RECORDS SUPPLIED Start Marker

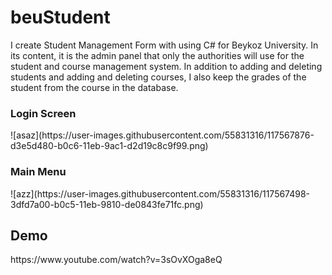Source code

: # beuStudent
I create Student Management Form with using C# for Beykoz University. In its content, it is the admin panel that only the authorities will use for the student and course management system.
In addition to adding and deleting students and adding and deleting courses, I also keep the grades of the student from the course in the database.

<h3>Login Screen</h3>
![asaz](https://user-images.githubusercontent.com/55831316/117567876-d3e5d480-b0c6-11eb-9ac1-d2d19c8c9f99.png)

<h3>Main Menu</h3>
![azz](https://user-images.githubusercontent.com/55831316/117567498-3dfd7a00-b0c5-11eb-9810-de0843fe71fc.png)

<h2>Demo</h2>
https://www.youtube.com/watch?v=3sOvXOga8eQ
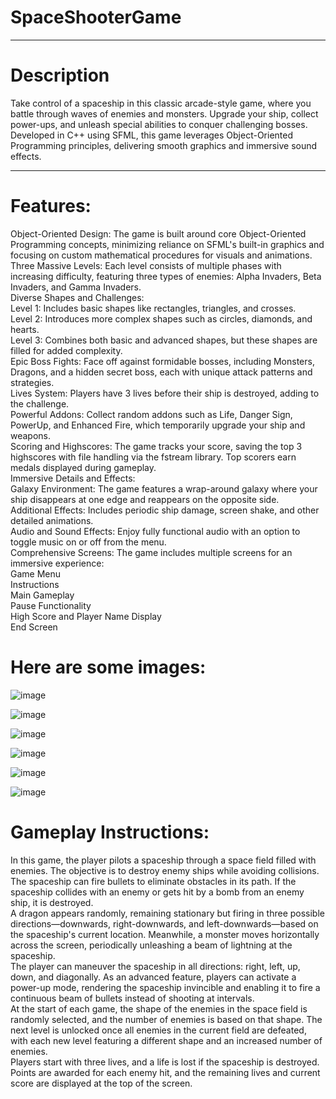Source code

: # SpaceShooterGame

<hr>

# Description
Take control of a spaceship in this classic arcade-style game, where you battle through waves of enemies and monsters. Upgrade your ship, collect power-ups, and unleash special abilities to conquer challenging bosses. Developed in C++ using SFML, this game leverages Object-Oriented Programming principles, delivering smooth graphics and immersive sound effects.

<hr>

# Features:
Object-Oriented Design: The game is built around core Object-Oriented Programming concepts, minimizing reliance on SFML's built-in graphics and focusing on custom mathematical procedures for visuals and animations.<br>
Three Massive Levels: Each level consists of multiple phases with increasing difficulty, featuring three types of enemies: Alpha Invaders, Beta Invaders, and Gamma Invaders.<br>
Diverse Shapes and Challenges:<br>
Level 1: Includes basic shapes like rectangles, triangles, and crosses.<br>
Level 2: Introduces more complex shapes such as circles, diamonds, and hearts.<br>
Level 3: Combines both basic and advanced shapes, but these shapes are filled for added complexity.<br>
Epic Boss Fights: Face off against formidable bosses, including Monsters, Dragons, and a hidden secret boss, each with unique attack patterns and strategies.<br>
Lives System: Players have 3 lives before their ship is destroyed, adding to the challenge.<br>
Powerful Addons: Collect random addons such as Life, Danger Sign, PowerUp, and Enhanced Fire, which temporarily upgrade your ship and weapons.<br>
Scoring and Highscores: The game tracks your score, saving the top 3 highscores with file handling via the fstream library. Top scorers earn medals displayed during gameplay.<br>
Immersive Details and Effects:<br>
Galaxy Environment: The game features a wrap-around galaxy where your ship disappears at one edge and reappears on the opposite side.<br>
Additional Effects: Includes periodic ship damage, screen shake, and other detailed animations.<br>
Audio and Sound Effects: Enjoy fully functional audio with an option to toggle music on or off from the menu.<br>
Comprehensive Screens: The game includes multiple screens for an immersive experience:<br>
Game Menu<br>
Instructions<br>
Main Gameplay<br>
Pause Functionality<br>
High Score and Player Name Display<br>
End Screen<br>

# Here are some images:


![image](https://github.com/user-attachments/assets/55ec54f4-5371-4825-bb22-1a02c5606930)



![image](https://github.com/user-attachments/assets/26434cc5-1678-4939-89d4-58f1d2e09fd0)

![image](https://github.com/user-attachments/assets/c89bbaee-64c3-485d-8870-a0a1544fab31)

![image](https://github.com/user-attachments/assets/8dd9824b-5353-4323-a138-b10dd2cf2dc5)

![image](https://github.com/user-attachments/assets/38ccab0a-4abc-4c1d-9157-25b5fd4a5c8d)

![image](https://github.com/user-attachments/assets/32809291-92e9-40d5-ab77-18d0a53d37cd)


# Gameplay Instructions:


In this game, the player pilots a spaceship through a space field filled with enemies. The objective is to destroy enemy ships while avoiding collisions. The spaceship can fire bullets to eliminate obstacles in its path. If the spaceship collides with an enemy or gets hit by a bomb from an enemy ship, it is destroyed.<br> A dragon appears randomly, remaining stationary but firing in three possible directions—downwards, right-downwards, and left-downwards—based on the spaceship's current location. Meanwhile, a monster moves horizontally across the screen, periodically unleashing a beam of lightning at the spaceship.<br> The player can maneuver the spaceship in all directions: right, left, up, down, and diagonally. As an advanced feature, players can activate a power-up mode, rendering the spaceship invincible and enabling it to fire a continuous beam of bullets instead of shooting at intervals.<br> At the start of each game, the shape of the enemies in the space field is randomly selected, and the number of enemies is based on that shape. The next level is unlocked once all enemies in the current field are defeated, with each new level featuring a different shape and an increased number of enemies.<br> Players start with three lives, and a life is lost if the spaceship is destroyed. Points are awarded for each enemy hit, and the remaining lives and current score are displayed at the top of the screen.<br>




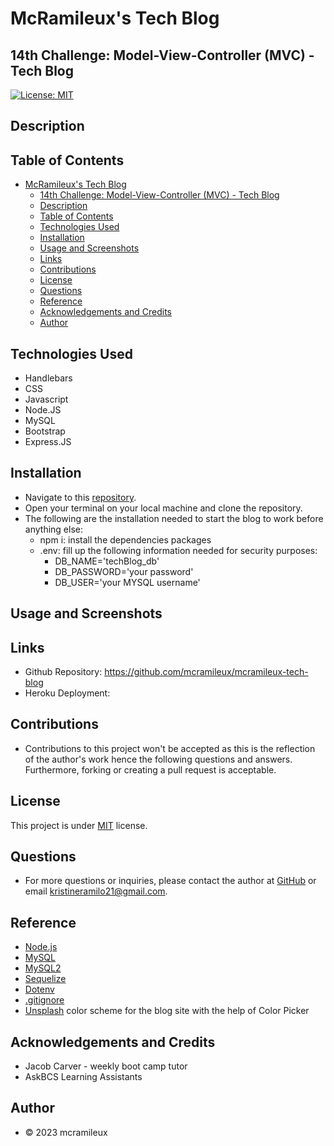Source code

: # McRamileux's Tech Blog
## 14th Challenge: Model-View-Controller (MVC) - Tech Blog

[![License: MIT](https://img.shields.io/badge/License-MIT-blue.svg)](https://opensource.org/licenses/MIT)

## Description

## Table of Contents
- [McRamileux's Tech Blog](#mcramileuxs-tech-blog)
  - [14th Challenge: Model-View-Controller (MVC) - Tech Blog](#14th-challenge-model-view-controller-mvc---tech-blog)
  - [Description](#description)
  - [Table of Contents](#table-of-contents)
  - [Technologies Used](#technologies-used)
  - [Installation](#installation)
  - [Usage and Screenshots](#usage-and-screenshots)
  - [Links](#links)
  - [Contributions](#contributions)
  - [License](#license)
  - [Questions](#questions)
  - [Reference](#reference)
  - [Acknowledgements and Credits](#acknowledgements-and-credits)
  - [Author](#author)

## Technologies Used
* Handlebars
* CSS
* Javascript
* Node.JS
* MySQL
* Bootstrap
* Express.JS

## Installation
- Navigate to this [repository]().
- Open your terminal on your local machine and clone the repository.
- The following are the installation needed to start the blog to work before anything else:
  - npm i: install the dependencies packages
  - .env: fill up the following information needed for security purposes:
      - DB_NAME='techBlog_db'
      - DB_PASSWORD='your password'
      - DB_USER='your MYSQL username'

## Usage and Screenshots


## Links
- Github Repository: https://github.com/mcramileux/mcramileux-tech-blog
- Heroku Deployment:

## Contributions
* Contributions to this project won't be accepted as this is the reflection of the author's work hence the following questions and answers. Furthermore, forking or creating a pull request is acceptable.

## License
This project is under [MIT](https://choosealicense.com/licenses/mit/) license.

## Questions
* For more questions or inquiries, please contact the author at [GitHub](https://github.com/mcramileux) or email kristineramilo21@gmail.com.

## Reference
- [Node.js](https://nodejs.org/en) 
- [MySQL](https://www.mysql.com/)
- [MySQL2](https://www.npmjs.com/package/mysql2)
- [Sequelize](https://sequelize.org/)
- [Dotenv](https://www.npmjs.com/package/dotenv)
- [.gitignore](https://github.com/jpd61/mvc-tech-blog/blob/master/.gitignore)
- [Unsplash](https://unsplash.com/photos/oCVgzXKf9s4) color scheme for the blog site with the help of Color Picker

## Acknowledgements and Credits
- Jacob Carver - weekly boot camp tutor
- AskBCS Learning Assistants
  
## Author
- © 2023 mcramileux 
  


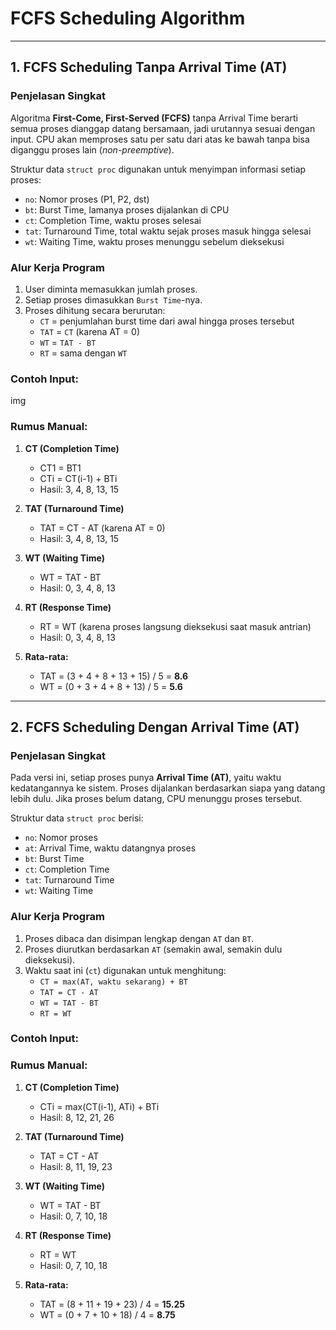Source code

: # FCFS Scheduling Algorithm

---

## 1. FCFS Scheduling Tanpa Arrival Time (AT)

### Penjelasan Singkat

Algoritma **First-Come, First-Served (FCFS)** tanpa Arrival Time berarti semua proses dianggap datang bersamaan, jadi urutannya sesuai dengan input. CPU akan memproses satu per satu dari atas ke bawah tanpa bisa diganggu proses lain (*non-preemptive*).

Struktur data `struct proc` digunakan untuk menyimpan informasi setiap proses:

- `no`: Nomor proses (P1, P2, dst)
- `bt`: Burst Time, lamanya proses dijalankan di CPU
- `ct`: Completion Time, waktu proses selesai
- `tat`: Turnaround Time, total waktu sejak proses masuk hingga selesai
- `wt`: Waiting Time, waktu proses menunggu sebelum dieksekusi

### Alur Kerja Program

1. User diminta memasukkan jumlah proses.
2. Setiap proses dimasukkan `Burst Time`-nya.
3. Proses dihitung secara berurutan:
   - `CT` = penjumlahan burst time dari awal hingga proses tersebut
   - `TAT` = `CT` (karena AT = 0)
   - `WT` = `TAT - BT`
   - `RT` = sama dengan `WT`

### Contoh Input:
img 


### Rumus Manual:

1. **CT (Completion Time)**  
   - CT1 = BT1  
   - CTi = CT(i-1) + BTi  
   - Hasil: 3, 4, 8, 13, 15

2. **TAT (Turnaround Time)**  
   - TAT = CT - AT (karena AT = 0)  
   - Hasil: 3, 4, 8, 13, 15

3. **WT (Waiting Time)**  
   - WT = TAT - BT  
   - Hasil: 0, 3, 4, 8, 13

4. **RT (Response Time)**  
   - RT = WT (karena proses langsung dieksekusi saat masuk antrian)  
   - Hasil: 0, 3, 4, 8, 13

5. **Rata-rata:**  
   - TAT = (3 + 4 + 8 + 13 + 15) / 5 = **8.6**  
   - WT = (0 + 3 + 4 + 8 + 13) / 5 = **5.6**

---

## 2. FCFS Scheduling Dengan Arrival Time (AT)

### Penjelasan Singkat

Pada versi ini, setiap proses punya **Arrival Time (AT)**, yaitu waktu kedatangannya ke sistem. Proses dijalankan berdasarkan siapa yang datang lebih dulu. Jika proses belum datang, CPU menunggu proses tersebut.

Struktur data `struct proc` berisi:

- `no`: Nomor proses
- `at`: Arrival Time, waktu datangnya proses
- `bt`: Burst Time
- `ct`: Completion Time
- `tat`: Turnaround Time
- `wt`: Waiting Time

### Alur Kerja Program

1. Proses dibaca dan disimpan lengkap dengan `AT` dan `BT`.
2. Proses diurutkan berdasarkan `AT` (semakin awal, semakin dulu dieksekusi).
3. Waktu saat ini (`ct`) digunakan untuk menghitung:
   - `CT = max(AT, waktu sekarang) + BT`
   - `TAT = CT - AT`
   - `WT = TAT - BT`
   - `RT = WT`

### Contoh Input:


### Rumus Manual:

1. **CT (Completion Time)**  
   - CTi = max(CT(i-1), ATi) + BTi  
   - Hasil: 8, 12, 21, 26

2. **TAT (Turnaround Time)**  
   - TAT = CT - AT  
   - Hasil: 8, 11, 19, 23

3. **WT (Waiting Time)**  
   - WT = TAT - BT  
   - Hasil: 0, 7, 10, 18

4. **RT (Response Time)**  
   - RT = WT  
   - Hasil: 0, 7, 10, 18

5. **Rata-rata:**  
   - TAT = (8 + 11 + 19 + 23) / 4 = **15.25**  
   - WT = (0 + 7 + 10 + 18) / 4 = **8.75**



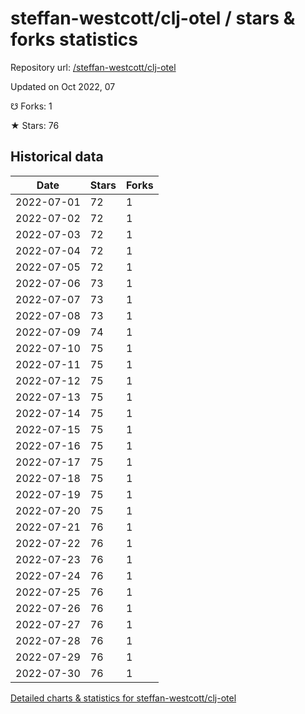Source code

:# steffan-westcott/clj-otel / stars & forks statistics

Repository url: [/steffan-westcott/clj-otel](https://github.com/steffan-westcott/clj-otel)

Updated on Oct 2022, 07

☋ Forks: 1

★ Stars: 76

## Historical data
| Date | Stars | Forks |
|------|-------|-------|
| 2022-07-01 | 72 | 1 | 
| 2022-07-02 | 72 | 1 | 
| 2022-07-03 | 72 | 1 | 
| 2022-07-04 | 72 | 1 | 
| 2022-07-05 | 72 | 1 | 
| 2022-07-06 | 73 | 1 | 
| 2022-07-07 | 73 | 1 | 
| 2022-07-08 | 73 | 1 | 
| 2022-07-09 | 74 | 1 | 
| 2022-07-10 | 75 | 1 | 
| 2022-07-11 | 75 | 1 | 
| 2022-07-12 | 75 | 1 | 
| 2022-07-13 | 75 | 1 | 
| 2022-07-14 | 75 | 1 | 
| 2022-07-15 | 75 | 1 | 
| 2022-07-16 | 75 | 1 | 
| 2022-07-17 | 75 | 1 | 
| 2022-07-18 | 75 | 1 | 
| 2022-07-19 | 75 | 1 | 
| 2022-07-20 | 75 | 1 | 
| 2022-07-21 | 76 | 1 | 
| 2022-07-22 | 76 | 1 | 
| 2022-07-23 | 76 | 1 | 
| 2022-07-24 | 76 | 1 | 
| 2022-07-25 | 76 | 1 | 
| 2022-07-26 | 76 | 1 | 
| 2022-07-27 | 76 | 1 | 
| 2022-07-28 | 76 | 1 | 
| 2022-07-29 | 76 | 1 | 
| 2022-07-30 | 76 | 1 | 


[Detailed charts & statistics for steffan-westcott/clj-otel](https://reviewgithub.com/rep/steffan-westcott/clj-otel)
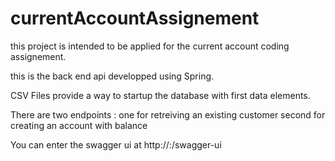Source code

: # currentAccountAssignement

this project is intended to be applied for the current account coding assignement.

this is the back end api developped using Spring.

CSV Files provide a way to startup the database with first data elements.

There are two endpoints :
  one for retreiving an existing customer
  second for creating an account with balance
  
You can enter the swagger ui at http://<host>:<port>/swagger-ui

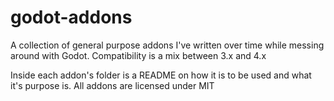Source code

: # godot-addons

A collection of general purpose addons I've written over time while messing around with Godot.
Compatibility is a mix between 3.x and 4.x

Inside each addon's folder is a README on how it is to be used and what it's purpose is.
All addons are licensed under MIT
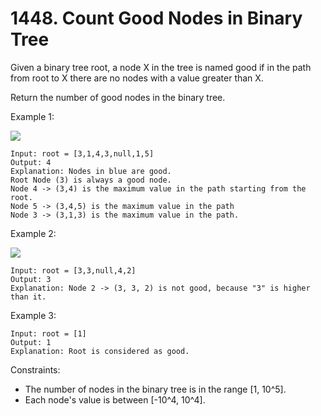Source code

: # 1448. Count Good Nodes in Binary Tree

Given a binary tree root, a node X in the tree is named good if in the path from root to X there are no nodes with a value greater than X.

Return the number of good nodes in the binary tree.



Example 1:

<img src="https://assets.leetcode.com/uploads/2020/04/02/test_sample_1.png">

    Input: root = [3,1,4,3,null,1,5]
    Output: 4
    Explanation: Nodes in blue are good.
    Root Node (3) is always a good node.
    Node 4 -> (3,4) is the maximum value in the path starting from the root.
    Node 5 -> (3,4,5) is the maximum value in the path
    Node 3 -> (3,1,3) is the maximum value in the path.


Example 2:

<img src="https://assets.leetcode.com/uploads/2020/04/02/test_sample_2.png">

    Input: root = [3,3,null,4,2]
    Output: 3
    Explanation: Node 2 -> (3, 3, 2) is not good, because "3" is higher than it.


Example 3:

    Input: root = [1]
    Output: 1
    Explanation: Root is considered as good.


Constraints:

- The number of nodes in the binary tree is in the range [1, 10^5].
- Each node's value is between [-10^4, 10^4].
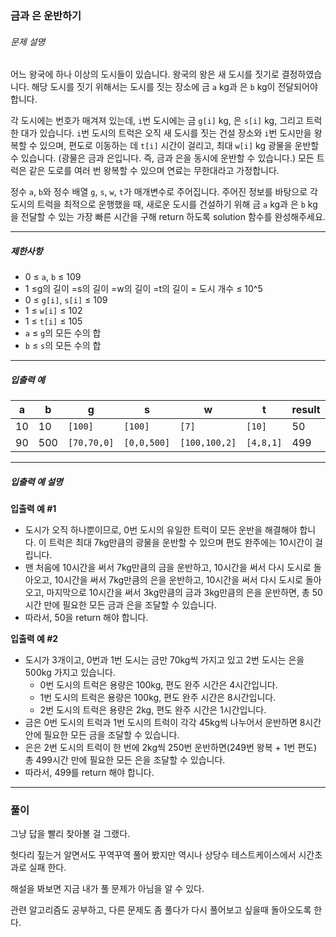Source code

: ### 금과 은 운반하기
###### 문제 설명

어느 왕국에 하나 이상의 도시들이 있습니다. 왕국의 왕은 새 도시를 짓기로 결정하였습니다. 해당 도시를 짓기 위해서는 도시를 짓는 장소에 금 `a` kg과 은 `b` kg이 전달되어야 합니다.

각 도시에는 번호가 매겨져 있는데, `i`번 도시에는 금 `g[i]` kg, 은 `s[i]` kg, 그리고 트럭 한 대가 있습니다. `i`번 도시의 트럭은 오직 새 도시를 짓는 건설 장소와 `i`번 도시만을 왕복할 수 있으며, 편도로 이동하는 데 `t[i]` 시간이 걸리고, 최대 `w[i]` kg 광물을 운반할 수 있습니다. (광물은 금과 은입니다. 즉, 금과 은을 동시에 운반할 수 있습니다.) 모든 트럭은 같은 도로를 여러 번 왕복할 수 있으며 연료는 무한대라고 가정합니다.

정수 `a`, `b`와 정수 배열 `g`, `s`, `w`, `t`가 매개변수로 주어집니다. 주어진 정보를 바탕으로 각 도시의 트럭을 최적으로 운행했을 때, 새로운 도시를 건설하기 위해 금 `a` kg과 은 `b` kg을 전달할 수 있는 가장 빠른 시간을 구해 return 하도록 solution 함수를 완성해주세요.

------

##### 제한사항

- 0 ≤ `a`, `b` ≤ 109
- 1 ≤g의 길이 =s의 길이 =w의 길이 =t의 길이 = 도시 개수 ≤ 10^5
- 0 ≤ `g[i]`, `s[i]` ≤ 109
- 1 ≤ `w[i]` ≤ 102
- 1 ≤ `t[i]` ≤ 105
- `a` ≤ `g`의 모든 수의 합
- `b` ≤ `s`의 모든 수의 합

------

##### 입출력 예

| a    | b    | g           | s           | w             | t         | result |
| ---- | ---- | ----------- | ----------- | ------------- | --------- | ------ |
| 10   | 10   | `[100]`     | `[100]`     | `[7]`         | `[10]`    | 50     |
| 90   | 500  | `[70,70,0]` | `[0,0,500]` | `[100,100,2]` | `[4,8,1]` | 499    |

------

##### 입출력 예 설명

**입출력 예 #1**

- 도시가 오직 하나뿐이므로, 0번 도시의 유일한 트럭이 모든 운반을 해결해야 합니다. 이 트럭은 최대 7kg만큼의 광물을 운반할 수 있으며 편도 완주에는 10시간이 걸립니다.
- 맨 처음에 10시간을 써서 7kg만큼의 금을 운반하고, 10시간을 써서 다시 도시로 돌아오고, 10시간을 써서 7kg만큼의 은을 운반하고, 10시간을 써서 다시 도시로 돌아오고, 마지막으로 10시간을 써서 3kg만큼의 금과 3kg만큼의 은을 운반하면, 총 50시간 만에 필요한 모든 금과 은을 조달할 수 있습니다.
- 따라서, 50을 return 해야 합니다.

**입출력 예 #2**

- 도시가 3개이고, 0번과 1번 도시는 금만 70kg씩 가지고 있고 2번 도시는 은을 500kg 가지고 있습니다.
  - 0번 도시의 트럭은 용량은 100kg, 편도 완주 시간은 4시간입니다.
  - 1번 도시의 트럭은 용량은 100kg, 편도 완주 시간은 8시간입니다.
  - 2번 도시의 트럭은 용량은 2kg, 편도 완주 시간은 1시간입니다.
- 금은 0번 도시의 트럭과 1번 도시의 트럭이 각각 45kg씩 나누어서 운반하면 8시간 안에 필요한 모든 금을 조달할 수 있습니다.
- 은은 2번 도시의 트럭이 한 번에 2kg씩 250번 운반하면(249번 왕복 + 1번 편도) 총 499시간 만에 필요한 모든 은을 조달할 수 있습니다.
- 따라서, 499를 return 해야 합니다.

***

### 풀이

그냥 답을 빨리 찾아볼 걸 그랬다.

헛다리 짚는거 알면서도 꾸역꾸역 풀어 봤지만 역시나 상당수 테스트케이스에서 시간초과로 실패 한다.

해설을 봐보면 지금 내가 풀 문제가 아님을 알 수 있다.

관련 알고리즘도 공부하고, 다른 문제도 좀 풀다가 다시 풀어보고 싶을때 돌아오도록 한다.



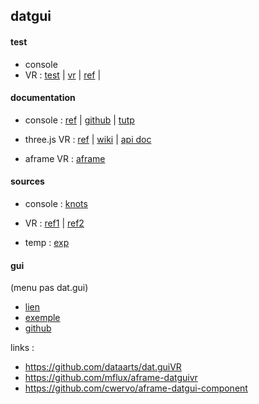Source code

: ## datgui

#### test
* console
* VR : 
[test](./vr/datgui_VR_test.html) | [vr](./vr/datgui_VR.html) | [ref](./vr/datgui_VR_ref.html) |

#### documentation
* console : [ref](https://github.com/dataarts/dat.gui) | [github](https://github.com/dataarts/dat.gui/blob/master/API.md) | [tutp](https://www.nowherenearithaca.com/2015/07/datgui-easy-way-to-allow-users-to.html)

* three.js VR : [ref](https://github.com/dataarts/dat.guiVR) | [wiki](https://github.com/dataarts/dat.guiVR/wiki) | [api doc](https://github.com/dataarts/dat.guiVR/wiki/API-and-Examples)
* aframe VR : [aframe](https://github.com/mflux/aframe-datguivr)

#### sources
* console : [knots](https://www.demo2s.com/javascript/javascript-a-frame-access-parameters-of-three-torusknotgeometry-using.html)
* VR : [ref1](https://codepen.io/cwervo/pen/RgLWXK) | [ref2](https://codepen.io/donmccurdy/pen/KqXygv?editors=1111)

* temp : [exp](https://rdub80.github.io/aframe-gui/examples/index.html)

#### gui 
(menu pas dat.gui)
* [lien](https://rdub80.github.io/aframe-gui/)
* [exemple](https://rdub80.github.io/aframe-gui/examples/index.html)
* [github](https://github.com/rdub80/aframe-gui)

links : 
- https://github.com/dataarts/dat.guiVR
- https://github.com/mflux/aframe-datguivr
- https://github.com/cwervo/aframe-datgui-component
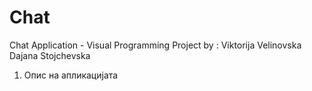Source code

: # Chat
Chat Application - Visual Programming Project
by : 
Viktorija Velinovska 
Dajana Stojchevska 

1. Опис на апликацијата 
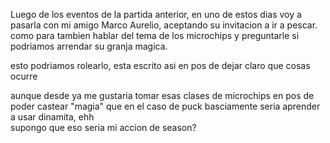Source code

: Luego de los eventos de la partida anterior, en uno de estos dias voy a pasarla con mi amigo Marco Aurelio,  aceptando su invitacion a ir a pescar. como para tambien hablar del tema de los microchips y preguntarle si podriamos arrendar su granja magica.

esto podriamos rolearlo, esta escrito asi en pos de dejar claro que cosas ocurre

aunque desde ya me gustaria tomar esas clases de microchips en pos de poder castear "magia" que en el caso de puck basciamente seria aprender a usar dinamita, ehh  
supongo que eso seria mi accion de season? 
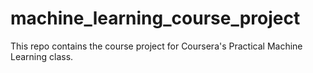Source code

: machine_learning_course_project
===============================

This repo contains the course project for Coursera's Practical Machine Learning class.
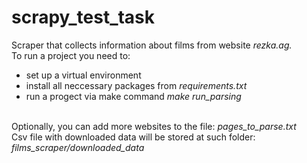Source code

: # scrapy_test_task

Scraper that collects information about films from website <i> rezka.ag. </i> <br>
To run a project you need to:
- set up a virtual environment
- install all neccessary packages from <i> requirements.txt </i>
- run a progect via make command <i> make run_parsing </i>
<br>
Optionally, you can add more websites to the file: <i> pages_to_parse.txt </i>
<br>
Csv file with downloaded data will be stored at such folder: <i> films_scraper/downloaded_data</i>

RECORDS SUPPLIED End Marker

- [WHAT THIS TASK INVOLVES]:
Leave out the images and write out the lines above exactly, from the one with "2022-07-11 | 75 | 1 |" up to and including the one with "this is the back".

- [RESULT BELOW]:
| 2022-07-11 | 75 | 1 | 
| 2022-07-12 | 75 | 1 | 
| 2022-07-13 | 75 | 1 | 
| 2022-07-14 | 75 | 1 | 
| 2022-07-15 | 75 | 1 | 
| 2022-07-16 | 75 | 1 | 
| 2022-07-17 | 75 | 1 | 
| 2022-07-18 | 75 | 1 | 
| 2022-07-19 | 75 | 1 | 
| 2022-07-20 | 75 | 1 | 
| 2022-07-21 | 76 | 1 | 
| 2022-07-22 | 76 | 1 | 
| 2022-07-23 | 76 | 1 | 
| 2022-07-24 | 76 | 1 | 
| 2022-07-25 | 76 | 1 | 
| 2022-07-26 | 76 | 1 | 
| 2022-07-27 | 76 | 1 | 
| 2022-07-28 | 76 | 1 | 
| 2022-07-29 | 76 | 1 | 
| 2022-07-30 | 76 | 1 | 


[Detailed charts & statistics for steffan-westcott/clj-otel](https://reviewgithub.com/rep/steffan-westcott/clj-otel)
Source code

: # currentAccountAssignement

this project is intended to be applied for the current account coding assignement.

this is the back end api developped using Spring.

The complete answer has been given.